Work instructions:
Write out the records again exactly. Nothing should be dropped.

** Opening Records supplied block **

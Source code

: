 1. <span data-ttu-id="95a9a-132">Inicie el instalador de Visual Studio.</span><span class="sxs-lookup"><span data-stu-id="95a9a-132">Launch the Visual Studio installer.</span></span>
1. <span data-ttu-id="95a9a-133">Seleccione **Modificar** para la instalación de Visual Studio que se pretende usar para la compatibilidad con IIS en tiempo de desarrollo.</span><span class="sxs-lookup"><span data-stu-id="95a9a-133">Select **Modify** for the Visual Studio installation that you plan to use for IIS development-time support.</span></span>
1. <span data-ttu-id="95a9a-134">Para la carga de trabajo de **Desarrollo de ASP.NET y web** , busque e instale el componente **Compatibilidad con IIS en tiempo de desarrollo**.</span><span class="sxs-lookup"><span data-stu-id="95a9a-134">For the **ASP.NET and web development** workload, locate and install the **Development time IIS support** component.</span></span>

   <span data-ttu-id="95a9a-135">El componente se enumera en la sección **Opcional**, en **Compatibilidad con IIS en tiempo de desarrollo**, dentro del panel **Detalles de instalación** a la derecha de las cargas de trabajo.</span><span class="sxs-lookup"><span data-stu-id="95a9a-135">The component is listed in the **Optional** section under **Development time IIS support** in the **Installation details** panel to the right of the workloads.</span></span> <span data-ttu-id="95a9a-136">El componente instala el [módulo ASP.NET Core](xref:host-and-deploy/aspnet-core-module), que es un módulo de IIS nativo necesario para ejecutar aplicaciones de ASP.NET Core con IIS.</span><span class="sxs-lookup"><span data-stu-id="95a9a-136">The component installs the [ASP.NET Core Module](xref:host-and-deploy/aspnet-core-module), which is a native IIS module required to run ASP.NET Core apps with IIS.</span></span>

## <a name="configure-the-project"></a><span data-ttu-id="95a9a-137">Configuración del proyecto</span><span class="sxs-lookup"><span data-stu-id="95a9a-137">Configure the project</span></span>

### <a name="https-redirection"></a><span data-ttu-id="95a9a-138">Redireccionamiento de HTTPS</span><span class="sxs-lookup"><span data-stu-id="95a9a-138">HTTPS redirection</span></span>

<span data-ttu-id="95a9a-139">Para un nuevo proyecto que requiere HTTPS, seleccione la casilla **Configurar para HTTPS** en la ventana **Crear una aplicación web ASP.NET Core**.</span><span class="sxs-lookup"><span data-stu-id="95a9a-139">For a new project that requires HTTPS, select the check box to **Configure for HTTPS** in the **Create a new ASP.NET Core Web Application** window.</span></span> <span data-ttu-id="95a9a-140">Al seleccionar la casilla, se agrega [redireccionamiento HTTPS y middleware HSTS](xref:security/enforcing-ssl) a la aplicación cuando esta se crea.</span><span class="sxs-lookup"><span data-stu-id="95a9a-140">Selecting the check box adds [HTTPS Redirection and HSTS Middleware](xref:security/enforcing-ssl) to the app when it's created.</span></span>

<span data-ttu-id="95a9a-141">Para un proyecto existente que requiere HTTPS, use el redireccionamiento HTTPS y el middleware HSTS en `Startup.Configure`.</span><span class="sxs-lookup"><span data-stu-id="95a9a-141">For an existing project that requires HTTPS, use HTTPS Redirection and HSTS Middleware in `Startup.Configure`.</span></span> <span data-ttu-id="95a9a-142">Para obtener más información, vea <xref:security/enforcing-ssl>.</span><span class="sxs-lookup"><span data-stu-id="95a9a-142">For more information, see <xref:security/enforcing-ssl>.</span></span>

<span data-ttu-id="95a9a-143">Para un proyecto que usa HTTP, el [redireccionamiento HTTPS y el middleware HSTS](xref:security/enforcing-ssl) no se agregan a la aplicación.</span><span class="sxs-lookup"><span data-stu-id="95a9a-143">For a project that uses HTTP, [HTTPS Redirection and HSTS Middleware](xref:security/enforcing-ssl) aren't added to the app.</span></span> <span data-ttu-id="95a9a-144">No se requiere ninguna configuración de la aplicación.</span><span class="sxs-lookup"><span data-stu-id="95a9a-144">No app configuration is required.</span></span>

** Closing Records supplied block **

Solved exercise:
Source code

: 1. <span data-ttu-id="95a9a-132">Inicie el instalador de Visual Studio.</span><span class="sxs-lookup"><span data-stu-id="95a9a-132">Launch the Visual Studio installer.</span></span>
1. <span data-ttu-id="95a9a-133">Seleccione **Modificar** para la instalación de Visual Studio que se pretende usar para la compatibilidad con IIS en tiempo de desarrollo.</span><span class="sxs-lookup"><span data-stu-id="95a9a-133">Select **Modify** for the Visual Studio installation that you plan to use for IIS development-time support.</span></span>
1. <span data-ttu-id="95a9a-134">Para la carga de trabajo de **Desarrollo de ASP.NET y web** , busque e instale el componente **Compatibilidad con IIS en tiempo de desarrollo**.</span><span class="sxs-lookup"><span data-stu-id="95a9a-134">For the **ASP.NET and web development** workload, locate and install the **Development time IIS support** component.</span></span>

   <span data-ttu-id="95a9a-135">El componente se enumera en la sección **Opcional**, en **Compatibilidad con IIS en tiempo de desarrollo**, dentro del panel **Detalles de instalación** a la derecha de las cargas de trabajo.</span><span class="sxs-lookup"><span data-stu-id="95a9a-135">The component is listed in the **Optional** section under **Development time IIS support** in the **Installation details** panel to the right of the workloads.</span></span> <span data-ttu-id="95a9a-136">El componente instala el [módulo ASP.NET Core](xref:host-and-deploy/aspnet-core-module), que es un módulo de IIS nativo necesario para ejecutar aplicaciones de ASP.NET Core con IIS.</span><span class="sxs-lookup"><span data-stu-id="95a9a-136">The component installs the [ASP.NET Core Module](xref:host-and-deploy/aspnet-core-module), which is a native IIS module required to run ASP.NET Core apps with IIS.</span></span>

## <a name="configure-the-project"></a><span data-ttu-id="95a9a-137">Configuración del proyecto</span><span class="sxs-lookup"><span data-stu-id="95a9a-137">Configure the project</span></span>

### <a name="https-redirection"></a><span data-ttu-id="95a9a-138">Redireccionamiento de HTTPS</span><span class="sxs-lookup"><span data-stu-id="95a9a-138">HTTPS redirection</span></span>

<span data-ttu-id="95a9a-139">Para un nuevo proyecto que requiere HTTPS, seleccione la casilla **Configurar para HTTPS** en la ventana **Crear una aplicación web ASP.NET Core**.</span><span class="sxs-lookup"><span data-stu-id="95a9a-139">For a new project that requires HTTPS, select the check box to **Configure for HTTPS** in the **Create a new ASP.NET Core Web Application** window.</span></span> <span data-ttu-id="95a9a-140">Al seleccionar la casilla, se agrega [redireccionamiento HTTPS y middleware HSTS](xref:security/enforcing-ssl) a la aplicación cuando esta se crea.</span><span class="sxs-lookup"><span data-stu-id="95a9a-140">Selecting the check box adds [HTTPS Redirection and HSTS Middleware](xref:security/enforcing-ssl) to the app when it's created.</span></span>

<span data-ttu-id="95a9a-141">Para un proyecto existente que requiere HTTPS, use el redireccionamiento HTTPS y el middleware HSTS en `Startup.Configure`.</span><span class="sxs-lookup"><span data-stu-id="95a9a-141">For an existing project that requires HTTPS, use HTTPS Redirection and HSTS Middleware in `Startup.Configure`.</span></span> <span data-ttu-id="95a9a-142">Para obtener más información, vea <xref:security/enforcing-ssl>.</span><span class="sxs-lookup"><span data-stu-id="95a9a-142">For more information, see <xref:security/enforcing-ssl>.</span></span>

<span data-ttu-id="95a9a-143">Para un proyecto que usa HTTP, el [redireccionamiento HTTPS y el middleware HSTS](xref:security/enforcing-ssl) no se agregan a la aplicación.</span><span class="sxs-lookup"><span data-stu-id="95a9a-143">For a project that uses HTTP, [HTTPS Redirection and HSTS Middleware](xref:security/enforcing-ssl) aren't added to the app.</span></span> <span data-ttu-id="95a9a-144">No se requiere ninguna configuración de la aplicación.</span><span class="sxs-lookup"><span data-stu-id="95a9a-144">No app configuration is required.</span></span>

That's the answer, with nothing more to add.